Granted, Harden deserves scrutiny for not arriving to training camp right away, disrespecting teammates and blatantly violating the health and safety protocols during a pandemic. But you can’t fault Harden or any NBA player for shaking trees after feeling their voices have gone ignored.

“A team can say they’re trading you, and that man is to stay in shape and stay professional. If not, his career is on the line,” Green said. “At some point, the league has to protect the players from embarrassment like that.”

So after answering a question about his chemistry with longtime teammate Stephen Curry for 30 seconds, Green shifted the conversation unprompted about the double standard between professional athletes and organizations. For over three minutes, Green spoke with passion in his voice and specifics with his examples.

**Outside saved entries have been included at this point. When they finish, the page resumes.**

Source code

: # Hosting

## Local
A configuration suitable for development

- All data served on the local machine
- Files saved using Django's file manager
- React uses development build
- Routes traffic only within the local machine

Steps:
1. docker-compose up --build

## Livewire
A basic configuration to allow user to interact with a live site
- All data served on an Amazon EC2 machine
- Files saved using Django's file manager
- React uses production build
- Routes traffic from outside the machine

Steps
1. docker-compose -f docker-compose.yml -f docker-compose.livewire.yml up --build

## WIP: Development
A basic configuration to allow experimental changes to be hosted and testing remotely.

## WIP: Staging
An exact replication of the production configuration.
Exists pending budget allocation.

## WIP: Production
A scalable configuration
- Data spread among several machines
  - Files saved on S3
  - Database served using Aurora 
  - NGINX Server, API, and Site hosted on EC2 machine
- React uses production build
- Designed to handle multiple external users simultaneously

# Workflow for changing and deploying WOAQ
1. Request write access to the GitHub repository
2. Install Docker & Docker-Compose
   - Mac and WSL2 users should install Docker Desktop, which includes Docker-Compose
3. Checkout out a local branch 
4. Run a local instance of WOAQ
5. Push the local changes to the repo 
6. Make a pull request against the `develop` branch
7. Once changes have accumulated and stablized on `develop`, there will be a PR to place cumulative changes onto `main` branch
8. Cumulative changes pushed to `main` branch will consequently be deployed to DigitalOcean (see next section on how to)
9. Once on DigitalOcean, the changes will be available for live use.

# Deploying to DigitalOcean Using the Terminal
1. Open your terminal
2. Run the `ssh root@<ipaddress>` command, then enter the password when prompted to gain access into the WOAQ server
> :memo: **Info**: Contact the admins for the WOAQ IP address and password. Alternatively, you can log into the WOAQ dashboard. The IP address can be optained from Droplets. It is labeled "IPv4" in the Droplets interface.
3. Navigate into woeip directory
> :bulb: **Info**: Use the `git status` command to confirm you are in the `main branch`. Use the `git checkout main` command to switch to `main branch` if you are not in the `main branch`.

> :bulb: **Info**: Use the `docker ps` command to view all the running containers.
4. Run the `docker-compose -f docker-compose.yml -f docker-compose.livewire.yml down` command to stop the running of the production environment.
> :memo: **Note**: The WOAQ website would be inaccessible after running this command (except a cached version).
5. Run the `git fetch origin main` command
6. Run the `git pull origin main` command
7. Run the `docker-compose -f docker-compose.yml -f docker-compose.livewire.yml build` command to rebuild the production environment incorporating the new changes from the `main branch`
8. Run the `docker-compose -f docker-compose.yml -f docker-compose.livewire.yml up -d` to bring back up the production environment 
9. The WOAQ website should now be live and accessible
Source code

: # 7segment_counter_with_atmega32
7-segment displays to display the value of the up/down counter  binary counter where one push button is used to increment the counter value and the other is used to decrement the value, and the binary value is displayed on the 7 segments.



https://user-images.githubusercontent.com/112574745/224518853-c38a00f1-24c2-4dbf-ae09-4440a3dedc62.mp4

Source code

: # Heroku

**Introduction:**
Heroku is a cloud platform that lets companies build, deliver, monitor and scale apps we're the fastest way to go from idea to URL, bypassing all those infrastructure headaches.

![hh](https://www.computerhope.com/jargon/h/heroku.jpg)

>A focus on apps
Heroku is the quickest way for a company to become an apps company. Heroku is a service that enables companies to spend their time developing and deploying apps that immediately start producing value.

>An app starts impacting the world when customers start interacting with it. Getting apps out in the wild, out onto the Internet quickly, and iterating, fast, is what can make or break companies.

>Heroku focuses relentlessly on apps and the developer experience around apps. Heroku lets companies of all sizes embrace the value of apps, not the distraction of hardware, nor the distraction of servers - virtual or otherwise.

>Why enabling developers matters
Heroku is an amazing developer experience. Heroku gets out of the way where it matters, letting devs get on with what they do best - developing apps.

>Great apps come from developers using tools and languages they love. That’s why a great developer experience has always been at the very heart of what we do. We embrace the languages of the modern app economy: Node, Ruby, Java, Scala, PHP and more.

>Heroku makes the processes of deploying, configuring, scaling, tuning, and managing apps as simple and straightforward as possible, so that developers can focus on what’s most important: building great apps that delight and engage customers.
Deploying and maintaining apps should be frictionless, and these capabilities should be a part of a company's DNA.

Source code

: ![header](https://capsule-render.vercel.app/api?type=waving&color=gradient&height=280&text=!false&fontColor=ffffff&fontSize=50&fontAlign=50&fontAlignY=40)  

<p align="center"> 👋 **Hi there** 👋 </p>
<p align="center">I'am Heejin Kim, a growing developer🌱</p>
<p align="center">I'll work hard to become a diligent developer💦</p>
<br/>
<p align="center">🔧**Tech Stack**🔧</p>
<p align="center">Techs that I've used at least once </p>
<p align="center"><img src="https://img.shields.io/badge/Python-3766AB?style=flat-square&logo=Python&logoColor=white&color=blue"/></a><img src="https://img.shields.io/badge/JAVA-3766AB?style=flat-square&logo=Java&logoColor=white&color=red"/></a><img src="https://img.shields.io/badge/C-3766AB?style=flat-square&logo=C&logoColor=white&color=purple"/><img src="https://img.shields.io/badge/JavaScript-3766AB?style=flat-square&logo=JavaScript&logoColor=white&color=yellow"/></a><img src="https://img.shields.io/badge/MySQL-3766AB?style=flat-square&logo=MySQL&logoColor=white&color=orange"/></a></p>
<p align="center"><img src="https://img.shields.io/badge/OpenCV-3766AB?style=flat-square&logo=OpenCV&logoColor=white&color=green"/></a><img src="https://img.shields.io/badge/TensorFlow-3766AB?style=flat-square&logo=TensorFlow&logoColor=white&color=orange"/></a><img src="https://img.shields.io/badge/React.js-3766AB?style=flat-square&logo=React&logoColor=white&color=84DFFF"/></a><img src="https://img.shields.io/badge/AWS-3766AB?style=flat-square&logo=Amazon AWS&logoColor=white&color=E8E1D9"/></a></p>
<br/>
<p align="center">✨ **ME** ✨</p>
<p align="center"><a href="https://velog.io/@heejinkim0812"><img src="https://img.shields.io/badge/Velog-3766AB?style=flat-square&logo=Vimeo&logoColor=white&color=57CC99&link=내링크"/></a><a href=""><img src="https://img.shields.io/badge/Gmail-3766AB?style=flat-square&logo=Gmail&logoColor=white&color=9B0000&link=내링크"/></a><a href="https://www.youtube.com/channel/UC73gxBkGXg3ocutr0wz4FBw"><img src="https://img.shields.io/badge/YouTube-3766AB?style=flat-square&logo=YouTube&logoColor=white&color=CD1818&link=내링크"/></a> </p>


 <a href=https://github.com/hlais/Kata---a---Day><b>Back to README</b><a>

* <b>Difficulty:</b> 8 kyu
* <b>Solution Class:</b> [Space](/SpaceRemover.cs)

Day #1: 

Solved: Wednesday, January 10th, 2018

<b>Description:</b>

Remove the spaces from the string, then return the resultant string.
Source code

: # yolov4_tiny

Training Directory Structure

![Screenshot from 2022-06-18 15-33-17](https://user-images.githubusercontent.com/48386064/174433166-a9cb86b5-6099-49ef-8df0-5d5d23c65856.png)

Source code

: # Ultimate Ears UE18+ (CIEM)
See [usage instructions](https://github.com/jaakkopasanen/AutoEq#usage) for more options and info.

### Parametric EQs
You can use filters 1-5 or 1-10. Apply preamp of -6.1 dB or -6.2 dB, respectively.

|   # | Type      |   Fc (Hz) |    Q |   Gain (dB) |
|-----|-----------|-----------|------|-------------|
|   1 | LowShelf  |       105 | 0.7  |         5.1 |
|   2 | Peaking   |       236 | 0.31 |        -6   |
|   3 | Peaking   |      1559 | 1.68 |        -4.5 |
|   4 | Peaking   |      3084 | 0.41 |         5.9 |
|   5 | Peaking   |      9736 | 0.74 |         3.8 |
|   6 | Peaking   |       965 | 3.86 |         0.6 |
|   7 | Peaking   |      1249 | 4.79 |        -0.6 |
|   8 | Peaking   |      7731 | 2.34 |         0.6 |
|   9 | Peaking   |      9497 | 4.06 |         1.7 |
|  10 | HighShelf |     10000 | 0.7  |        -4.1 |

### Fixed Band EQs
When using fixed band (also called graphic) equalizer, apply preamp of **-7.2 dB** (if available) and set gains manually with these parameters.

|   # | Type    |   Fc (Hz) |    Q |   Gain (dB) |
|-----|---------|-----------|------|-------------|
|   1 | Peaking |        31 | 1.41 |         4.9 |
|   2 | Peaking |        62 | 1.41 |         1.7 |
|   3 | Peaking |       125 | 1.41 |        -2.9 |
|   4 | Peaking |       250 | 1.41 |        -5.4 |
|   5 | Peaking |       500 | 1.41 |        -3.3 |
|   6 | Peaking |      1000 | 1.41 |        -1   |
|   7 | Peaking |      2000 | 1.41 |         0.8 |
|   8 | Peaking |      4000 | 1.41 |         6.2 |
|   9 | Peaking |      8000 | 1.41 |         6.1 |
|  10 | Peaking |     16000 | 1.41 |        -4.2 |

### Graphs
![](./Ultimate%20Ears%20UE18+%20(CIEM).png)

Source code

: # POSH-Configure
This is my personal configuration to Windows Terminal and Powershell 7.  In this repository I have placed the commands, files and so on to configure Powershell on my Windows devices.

“Anthony Davis got fined $100,000 or something like that for demanding a trade publicly,” said Green, who was referring to when the NBA actually fined Davis $50,000 in January 2019, when he asked to be traded from the New Orleans Pelicans. “But you can say Andre Drummond is getting traded publicly and we’re looking to trade him publicly, and he’s to stay professional and just deal with it. But when Kyrie Irving says my mental health is off, everybody goes crazy about that, too. Do you not believe that affects someone else mentally? As much as we put in the game to be great to come out here to be in shape and produce for fans every single night and help your team win, do you think that doesn’t affect someone mentally? But as players, we’re told, ‘You can’t say that, you can’t say this,’ but teams can? It goes along the same lines of when everyone wants to say that ‘young guy can’t figure it out.’ But no one wants to say the organization can’t figure it out. At some point, the players must be respected in these situations. It’s ridiculous and I’m sick of seeing it.”